→ WHAT YOU SHOULD DO
Each line containing the string "nhìn" should be copied out of the entries.

Saved entries:
• • •
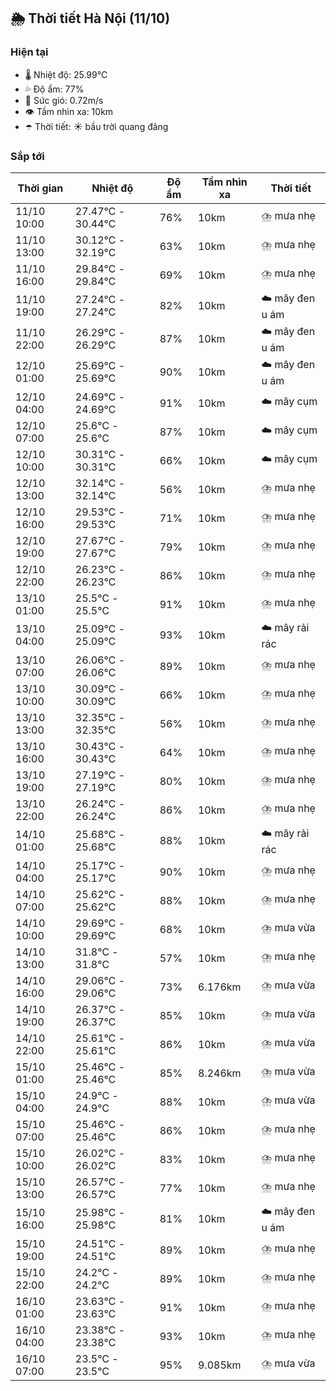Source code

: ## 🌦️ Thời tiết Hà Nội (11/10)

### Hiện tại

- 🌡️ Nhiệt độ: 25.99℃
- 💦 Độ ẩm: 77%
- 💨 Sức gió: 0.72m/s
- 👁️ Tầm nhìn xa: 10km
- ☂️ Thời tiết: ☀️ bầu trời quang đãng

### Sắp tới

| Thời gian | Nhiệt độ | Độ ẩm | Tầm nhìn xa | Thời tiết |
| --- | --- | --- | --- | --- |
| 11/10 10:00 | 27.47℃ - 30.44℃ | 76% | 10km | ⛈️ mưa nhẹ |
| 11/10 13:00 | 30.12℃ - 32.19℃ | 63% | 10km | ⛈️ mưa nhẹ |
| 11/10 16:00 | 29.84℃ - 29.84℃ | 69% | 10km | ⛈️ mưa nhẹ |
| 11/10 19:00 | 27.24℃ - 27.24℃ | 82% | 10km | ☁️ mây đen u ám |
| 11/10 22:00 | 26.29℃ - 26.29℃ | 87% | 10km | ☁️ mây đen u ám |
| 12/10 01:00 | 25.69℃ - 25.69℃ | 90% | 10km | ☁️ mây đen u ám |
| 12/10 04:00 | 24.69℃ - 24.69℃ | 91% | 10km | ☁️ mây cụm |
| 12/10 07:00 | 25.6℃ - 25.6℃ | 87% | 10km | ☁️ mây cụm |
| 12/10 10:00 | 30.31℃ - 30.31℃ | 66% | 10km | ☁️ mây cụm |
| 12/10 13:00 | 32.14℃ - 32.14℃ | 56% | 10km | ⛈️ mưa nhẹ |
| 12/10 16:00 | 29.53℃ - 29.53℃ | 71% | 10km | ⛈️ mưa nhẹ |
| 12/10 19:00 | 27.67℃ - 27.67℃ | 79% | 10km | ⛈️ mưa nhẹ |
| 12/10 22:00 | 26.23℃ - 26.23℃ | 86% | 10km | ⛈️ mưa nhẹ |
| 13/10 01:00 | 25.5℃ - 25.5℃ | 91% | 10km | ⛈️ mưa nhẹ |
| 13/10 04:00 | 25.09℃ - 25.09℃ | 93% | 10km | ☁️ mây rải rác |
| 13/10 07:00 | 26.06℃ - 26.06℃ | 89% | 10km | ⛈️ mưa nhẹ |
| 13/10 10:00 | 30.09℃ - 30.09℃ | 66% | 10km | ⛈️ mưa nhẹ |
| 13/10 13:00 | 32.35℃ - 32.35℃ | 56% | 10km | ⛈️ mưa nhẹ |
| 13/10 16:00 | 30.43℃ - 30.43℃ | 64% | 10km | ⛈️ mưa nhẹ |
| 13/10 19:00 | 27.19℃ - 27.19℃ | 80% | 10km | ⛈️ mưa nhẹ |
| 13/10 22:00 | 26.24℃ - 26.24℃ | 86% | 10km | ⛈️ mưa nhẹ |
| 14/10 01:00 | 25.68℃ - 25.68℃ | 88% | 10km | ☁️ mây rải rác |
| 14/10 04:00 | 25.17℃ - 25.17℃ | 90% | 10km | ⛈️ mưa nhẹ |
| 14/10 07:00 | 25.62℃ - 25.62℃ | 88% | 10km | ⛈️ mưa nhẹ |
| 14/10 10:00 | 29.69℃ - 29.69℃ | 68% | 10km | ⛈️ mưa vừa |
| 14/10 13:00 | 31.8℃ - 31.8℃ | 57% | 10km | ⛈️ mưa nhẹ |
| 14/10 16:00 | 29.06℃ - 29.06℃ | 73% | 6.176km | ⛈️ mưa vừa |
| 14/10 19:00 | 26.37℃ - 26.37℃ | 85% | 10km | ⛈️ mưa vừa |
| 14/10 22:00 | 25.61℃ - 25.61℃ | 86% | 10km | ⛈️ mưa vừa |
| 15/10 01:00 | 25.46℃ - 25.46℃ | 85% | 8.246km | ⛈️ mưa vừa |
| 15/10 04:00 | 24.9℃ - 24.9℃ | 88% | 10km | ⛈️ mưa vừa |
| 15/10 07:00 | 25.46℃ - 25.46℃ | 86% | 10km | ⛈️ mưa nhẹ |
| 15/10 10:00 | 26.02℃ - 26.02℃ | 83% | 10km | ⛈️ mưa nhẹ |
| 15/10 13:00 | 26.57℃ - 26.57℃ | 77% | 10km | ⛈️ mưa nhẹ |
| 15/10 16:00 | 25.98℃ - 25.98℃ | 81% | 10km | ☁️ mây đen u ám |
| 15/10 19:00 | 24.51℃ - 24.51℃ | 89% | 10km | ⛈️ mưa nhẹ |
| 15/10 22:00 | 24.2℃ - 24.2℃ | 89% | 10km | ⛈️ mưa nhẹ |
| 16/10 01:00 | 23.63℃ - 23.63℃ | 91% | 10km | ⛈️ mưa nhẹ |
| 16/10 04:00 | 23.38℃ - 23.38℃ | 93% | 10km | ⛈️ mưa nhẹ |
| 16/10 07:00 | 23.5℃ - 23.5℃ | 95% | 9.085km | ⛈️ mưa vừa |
• • •
→ ANSWER TO THIS PROBLEM
- 👁️ Tầm nhìn xa: 10km
| Thời gian | Nhiệt độ | Độ ẩm | Tầm nhìn xa | Thời tiết |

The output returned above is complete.